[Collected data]
###
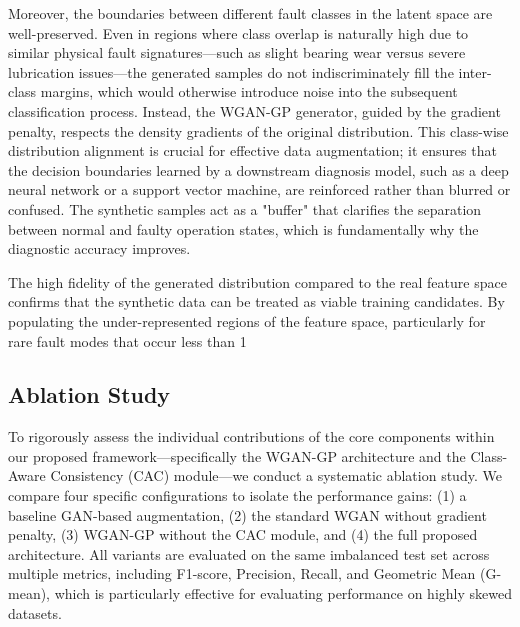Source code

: \documentclass[conference,twocolumn]{IEEEtran}
\begin{document}
Moreover, the boundaries between different fault classes in the latent space are well-preserved. Even in regions where class overlap is naturally high due to similar physical fault signatures—such as slight bearing wear versus severe lubrication issues—the generated samples do not indiscriminately fill the inter-class margins, which would otherwise introduce noise into the subsequent classification process. Instead, the WGAN-GP generator, guided by the gradient penalty, respects the density gradients of the original distribution. This class-wise distribution alignment is crucial for effective data augmentation; it ensures that the decision boundaries learned by a downstream diagnosis model, such as a deep neural network or a support vector machine, are reinforced rather than blurred or confused. The synthetic samples act as a "buffer" that clarifies the separation between normal and faulty operation states, which is fundamentally why the diagnostic accuracy improves.

The high fidelity of the generated distribution compared to the real feature space confirms that the synthetic data can be treated as viable training candidates. By populating the under-represented regions of the feature space, particularly for rare fault modes that occur less than 1%

\subsection{Ablation Study}
\label{subsec:ablation}

To rigorously assess the individual contributions of the core components within our proposed framework—specifically the WGAN-GP architecture and the Class-Aware Consistency (CAC) module—we conduct a systematic ablation study. We compare four specific configurations to isolate the performance gains: (1) a baseline GAN-based augmentation, (2) the standard WGAN without gradient penalty, (3) WGAN-GP without the CAC module, and (4) the full proposed architecture. All variants are evaluated on the same imbalanced test set across multiple metrics, including F1-score, Precision, Recall, and Geometric Mean (G-mean), which is particularly effective for evaluating performance on highly skewed datasets.
\end{document}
###
### EXERCISE DIRECTIONS
Please write out every entry exactly, but skip the pictures.

### THE COMPLETED TASK
Source code

: \documentclass[conference,twocolumn]{IEEEtran}
\begin{document}
Moreover, the boundaries between different fault classes in the latent space are well-preserved. Even in regions where class overlap is naturally high due to similar physical fault signatures—such as slight bearing wear versus severe lubrication issues—the generated samples do not indiscriminately fill the inter-class margins, which would otherwise introduce noise into the subsequent classification process. Instead, the WGAN-GP generator, guided by the gradient penalty, respects the density gradients of the original distribution. This class-wise distribution alignment is crucial for effective data augmentation; it ensures that the decision boundaries learned by a downstream diagnosis model, such as a deep neural network or a support vector machine, are reinforced rather than blurred or confused. The synthetic samples act as a "buffer" that clarifies the separation between normal and faulty operation states, which is fundamentally why the diagnostic accuracy improves.

The high fidelity of the generated distribution compared to the real feature space confirms that the synthetic data can be treated as viable training candidates. By populating the under-represented regions of the feature space, particularly for rare fault modes that occur less than 1%

\subsection{Ablation Study}
\label{subsec:ablation}

To rigorously assess the individual contributions of the core components within our proposed framework—specifically the WGAN-GP architecture and the Class-Aware Consistency (CAC) module—we conduct a systematic ablation study. We compare four specific configurations to isolate the performance gains: (1) a baseline GAN-based augmentation, (2) the standard WGAN without gradient penalty, (3) WGAN-GP without the CAC module, and (4) the full proposed architecture. All variants are evaluated on the same imbalanced test set across multiple metrics, including F1-score, Precision, Recall, and Geometric Mean (G-mean), which is particularly effective for evaluating performance on highly skewed datasets.
\end{document}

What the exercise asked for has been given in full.